*** Opening DATA SHOWN ***
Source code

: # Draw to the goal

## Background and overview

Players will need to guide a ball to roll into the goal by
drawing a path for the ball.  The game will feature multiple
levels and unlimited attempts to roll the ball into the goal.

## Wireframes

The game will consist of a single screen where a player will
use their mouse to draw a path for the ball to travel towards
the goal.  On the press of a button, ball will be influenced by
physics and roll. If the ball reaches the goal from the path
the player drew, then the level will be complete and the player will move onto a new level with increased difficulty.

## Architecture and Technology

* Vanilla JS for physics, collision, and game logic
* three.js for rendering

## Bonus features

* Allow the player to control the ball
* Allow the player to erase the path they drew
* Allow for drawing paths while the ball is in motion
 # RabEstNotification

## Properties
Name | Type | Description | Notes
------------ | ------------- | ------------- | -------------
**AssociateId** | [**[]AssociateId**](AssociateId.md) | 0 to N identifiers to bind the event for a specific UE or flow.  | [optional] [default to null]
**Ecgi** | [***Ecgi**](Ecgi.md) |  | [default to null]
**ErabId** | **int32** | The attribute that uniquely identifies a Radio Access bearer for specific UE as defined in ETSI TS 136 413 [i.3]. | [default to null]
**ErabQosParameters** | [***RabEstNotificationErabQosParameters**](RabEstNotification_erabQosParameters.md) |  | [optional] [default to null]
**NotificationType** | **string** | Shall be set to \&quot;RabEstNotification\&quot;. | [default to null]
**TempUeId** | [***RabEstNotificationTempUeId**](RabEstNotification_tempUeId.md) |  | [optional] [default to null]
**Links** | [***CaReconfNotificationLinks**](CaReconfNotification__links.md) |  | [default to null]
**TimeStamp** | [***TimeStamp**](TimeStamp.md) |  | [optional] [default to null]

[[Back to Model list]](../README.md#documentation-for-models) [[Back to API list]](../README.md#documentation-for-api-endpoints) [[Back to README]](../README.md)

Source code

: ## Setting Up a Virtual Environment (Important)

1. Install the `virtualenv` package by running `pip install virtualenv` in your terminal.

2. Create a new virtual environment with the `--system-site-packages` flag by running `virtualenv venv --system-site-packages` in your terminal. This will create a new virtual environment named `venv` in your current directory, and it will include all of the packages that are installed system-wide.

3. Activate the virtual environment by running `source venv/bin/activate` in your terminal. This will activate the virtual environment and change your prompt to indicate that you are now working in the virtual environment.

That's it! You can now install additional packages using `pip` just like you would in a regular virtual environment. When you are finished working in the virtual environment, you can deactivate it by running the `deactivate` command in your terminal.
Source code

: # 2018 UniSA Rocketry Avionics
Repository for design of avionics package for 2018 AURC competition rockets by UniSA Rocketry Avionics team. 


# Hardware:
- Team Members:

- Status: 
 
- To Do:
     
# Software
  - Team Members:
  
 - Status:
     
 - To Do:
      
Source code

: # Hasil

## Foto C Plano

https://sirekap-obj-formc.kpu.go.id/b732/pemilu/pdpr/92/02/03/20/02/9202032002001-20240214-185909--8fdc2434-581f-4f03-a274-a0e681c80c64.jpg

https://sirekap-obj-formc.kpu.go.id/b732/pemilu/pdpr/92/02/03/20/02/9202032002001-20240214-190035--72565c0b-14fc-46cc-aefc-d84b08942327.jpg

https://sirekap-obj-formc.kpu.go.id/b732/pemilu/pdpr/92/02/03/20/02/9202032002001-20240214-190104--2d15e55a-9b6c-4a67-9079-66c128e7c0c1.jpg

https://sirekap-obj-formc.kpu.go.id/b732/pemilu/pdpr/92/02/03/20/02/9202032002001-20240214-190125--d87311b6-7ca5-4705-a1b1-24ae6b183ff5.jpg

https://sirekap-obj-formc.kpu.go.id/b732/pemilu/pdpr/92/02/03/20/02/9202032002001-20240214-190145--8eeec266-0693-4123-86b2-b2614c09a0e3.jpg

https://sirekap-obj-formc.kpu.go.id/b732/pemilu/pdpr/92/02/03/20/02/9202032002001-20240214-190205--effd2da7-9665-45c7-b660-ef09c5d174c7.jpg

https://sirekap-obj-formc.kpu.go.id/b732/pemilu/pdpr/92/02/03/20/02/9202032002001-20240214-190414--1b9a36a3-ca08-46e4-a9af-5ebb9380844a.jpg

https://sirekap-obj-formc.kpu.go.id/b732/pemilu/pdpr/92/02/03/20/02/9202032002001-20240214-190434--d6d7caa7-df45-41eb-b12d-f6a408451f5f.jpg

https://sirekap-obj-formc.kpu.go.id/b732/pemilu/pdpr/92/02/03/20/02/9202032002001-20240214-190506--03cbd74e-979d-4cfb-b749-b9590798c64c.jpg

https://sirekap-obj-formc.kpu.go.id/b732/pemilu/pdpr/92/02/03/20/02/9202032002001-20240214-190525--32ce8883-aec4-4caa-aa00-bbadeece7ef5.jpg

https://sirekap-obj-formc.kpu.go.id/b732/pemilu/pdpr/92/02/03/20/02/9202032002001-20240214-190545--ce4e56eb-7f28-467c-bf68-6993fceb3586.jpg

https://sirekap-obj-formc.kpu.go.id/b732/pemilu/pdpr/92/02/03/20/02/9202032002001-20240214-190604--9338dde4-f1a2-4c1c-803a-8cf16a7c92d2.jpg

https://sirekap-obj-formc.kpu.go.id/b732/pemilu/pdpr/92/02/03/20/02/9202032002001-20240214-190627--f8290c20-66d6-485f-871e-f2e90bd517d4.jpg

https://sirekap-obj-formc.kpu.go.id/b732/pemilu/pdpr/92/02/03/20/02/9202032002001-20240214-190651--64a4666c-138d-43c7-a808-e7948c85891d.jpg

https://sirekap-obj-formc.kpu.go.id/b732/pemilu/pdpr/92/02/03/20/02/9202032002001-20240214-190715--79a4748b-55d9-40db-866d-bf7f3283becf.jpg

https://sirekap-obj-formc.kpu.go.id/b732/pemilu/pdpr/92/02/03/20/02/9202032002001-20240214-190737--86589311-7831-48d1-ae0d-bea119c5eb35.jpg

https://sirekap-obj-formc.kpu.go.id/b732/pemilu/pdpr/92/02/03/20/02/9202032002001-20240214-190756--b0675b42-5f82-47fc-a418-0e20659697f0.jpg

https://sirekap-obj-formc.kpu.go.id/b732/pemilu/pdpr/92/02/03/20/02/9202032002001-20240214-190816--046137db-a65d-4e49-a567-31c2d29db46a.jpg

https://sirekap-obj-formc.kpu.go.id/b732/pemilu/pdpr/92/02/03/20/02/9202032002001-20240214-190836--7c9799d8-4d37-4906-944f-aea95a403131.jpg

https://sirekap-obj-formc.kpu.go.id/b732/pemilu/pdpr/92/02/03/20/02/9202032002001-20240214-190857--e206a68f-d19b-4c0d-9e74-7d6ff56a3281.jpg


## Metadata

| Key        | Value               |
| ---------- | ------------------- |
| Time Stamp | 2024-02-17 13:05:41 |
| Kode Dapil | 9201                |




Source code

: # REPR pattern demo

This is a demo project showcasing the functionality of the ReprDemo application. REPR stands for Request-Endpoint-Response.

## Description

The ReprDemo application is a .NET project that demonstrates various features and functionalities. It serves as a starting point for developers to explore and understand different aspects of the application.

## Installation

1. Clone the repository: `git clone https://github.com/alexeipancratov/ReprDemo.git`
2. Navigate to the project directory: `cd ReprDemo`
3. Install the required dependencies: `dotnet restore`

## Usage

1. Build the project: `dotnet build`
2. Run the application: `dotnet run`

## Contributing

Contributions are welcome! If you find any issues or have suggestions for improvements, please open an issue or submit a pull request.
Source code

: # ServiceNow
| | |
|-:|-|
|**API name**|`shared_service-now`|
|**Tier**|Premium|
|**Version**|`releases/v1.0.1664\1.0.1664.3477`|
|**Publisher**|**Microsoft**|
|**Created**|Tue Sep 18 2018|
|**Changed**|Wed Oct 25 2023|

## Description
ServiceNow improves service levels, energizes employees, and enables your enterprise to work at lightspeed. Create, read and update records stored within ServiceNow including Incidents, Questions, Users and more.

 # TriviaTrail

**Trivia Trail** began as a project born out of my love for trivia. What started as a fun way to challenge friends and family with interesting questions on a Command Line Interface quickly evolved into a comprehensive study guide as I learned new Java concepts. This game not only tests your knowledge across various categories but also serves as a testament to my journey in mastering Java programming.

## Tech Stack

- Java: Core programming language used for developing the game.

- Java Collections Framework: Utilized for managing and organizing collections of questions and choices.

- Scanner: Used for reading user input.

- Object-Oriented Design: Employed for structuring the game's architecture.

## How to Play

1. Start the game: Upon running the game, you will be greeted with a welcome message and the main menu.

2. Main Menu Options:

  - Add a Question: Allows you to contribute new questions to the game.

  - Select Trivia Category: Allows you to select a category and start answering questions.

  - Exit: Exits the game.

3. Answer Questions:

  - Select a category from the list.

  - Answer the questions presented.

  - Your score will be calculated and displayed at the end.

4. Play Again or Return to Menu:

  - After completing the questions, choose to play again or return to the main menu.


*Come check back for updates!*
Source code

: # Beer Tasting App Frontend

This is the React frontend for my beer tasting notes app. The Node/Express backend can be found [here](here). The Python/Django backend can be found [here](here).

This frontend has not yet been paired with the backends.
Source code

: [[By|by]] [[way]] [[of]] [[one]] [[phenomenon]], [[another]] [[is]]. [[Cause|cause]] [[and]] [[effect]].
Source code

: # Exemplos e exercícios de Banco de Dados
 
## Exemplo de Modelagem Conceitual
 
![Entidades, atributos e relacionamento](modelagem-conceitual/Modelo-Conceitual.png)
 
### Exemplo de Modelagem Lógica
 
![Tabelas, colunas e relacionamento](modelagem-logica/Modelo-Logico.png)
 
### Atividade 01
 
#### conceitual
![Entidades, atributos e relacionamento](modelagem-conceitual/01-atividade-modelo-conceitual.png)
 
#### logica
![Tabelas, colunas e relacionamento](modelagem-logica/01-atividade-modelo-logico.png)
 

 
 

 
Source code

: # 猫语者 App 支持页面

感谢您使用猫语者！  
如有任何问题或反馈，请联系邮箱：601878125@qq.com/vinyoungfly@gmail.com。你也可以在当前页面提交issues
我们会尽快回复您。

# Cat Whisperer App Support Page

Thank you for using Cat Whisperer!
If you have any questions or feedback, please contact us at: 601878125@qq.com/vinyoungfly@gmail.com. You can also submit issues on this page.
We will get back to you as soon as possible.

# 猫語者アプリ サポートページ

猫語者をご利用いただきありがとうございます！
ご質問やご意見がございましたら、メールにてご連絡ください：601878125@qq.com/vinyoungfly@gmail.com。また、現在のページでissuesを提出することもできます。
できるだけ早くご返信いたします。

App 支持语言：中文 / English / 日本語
*** Closing DATA SHOWN ***
### PROBLEM DETAILS
Of the entries above, repeat exactly the lines between the line with "3. Install the" and the line with "- Scanner: Used for reading user input.", inclusive, and no others.

### WRITTEN ANSWER
3. Install the required dependencies: `dotnet restore`

## Usage

1. Build the project: `dotnet build`
2. Run the application: `dotnet run`

## Contributing

Contributions are welcome! If you find any issues or have suggestions for improvements, please open an issue or submit a pull request.
Source code

: # ServiceNow
| | |
|-:|-|
|**API name**|`shared_service-now`|
|**Tier**|Premium|
|**Version**|`releases/v1.0.1664\1.0.1664.3477`|
|**Publisher**|**Microsoft**|
|**Created**|Tue Sep 18 2018|
|**Changed**|Wed Oct 25 2023|

## Description
ServiceNow improves service levels, energizes employees, and enables your enterprise to work at lightspeed. Create, read and update records stored within ServiceNow including Incidents, Questions, Users and more.

 # TriviaTrail

**Trivia Trail** began as a project born out of my love for trivia. What started as a fun way to challenge friends and family with interesting questions on a Command Line Interface quickly evolved into a comprehensive study guide as I learned new Java concepts. This game not only tests your knowledge across various categories but also serves as a testament to my journey in mastering Java programming.

## Tech Stack

- Java: Core programming language used for developing the game.

- Java Collections Framework: Utilized for managing and organizing collections of questions and choices.

- Scanner: Used for reading user input.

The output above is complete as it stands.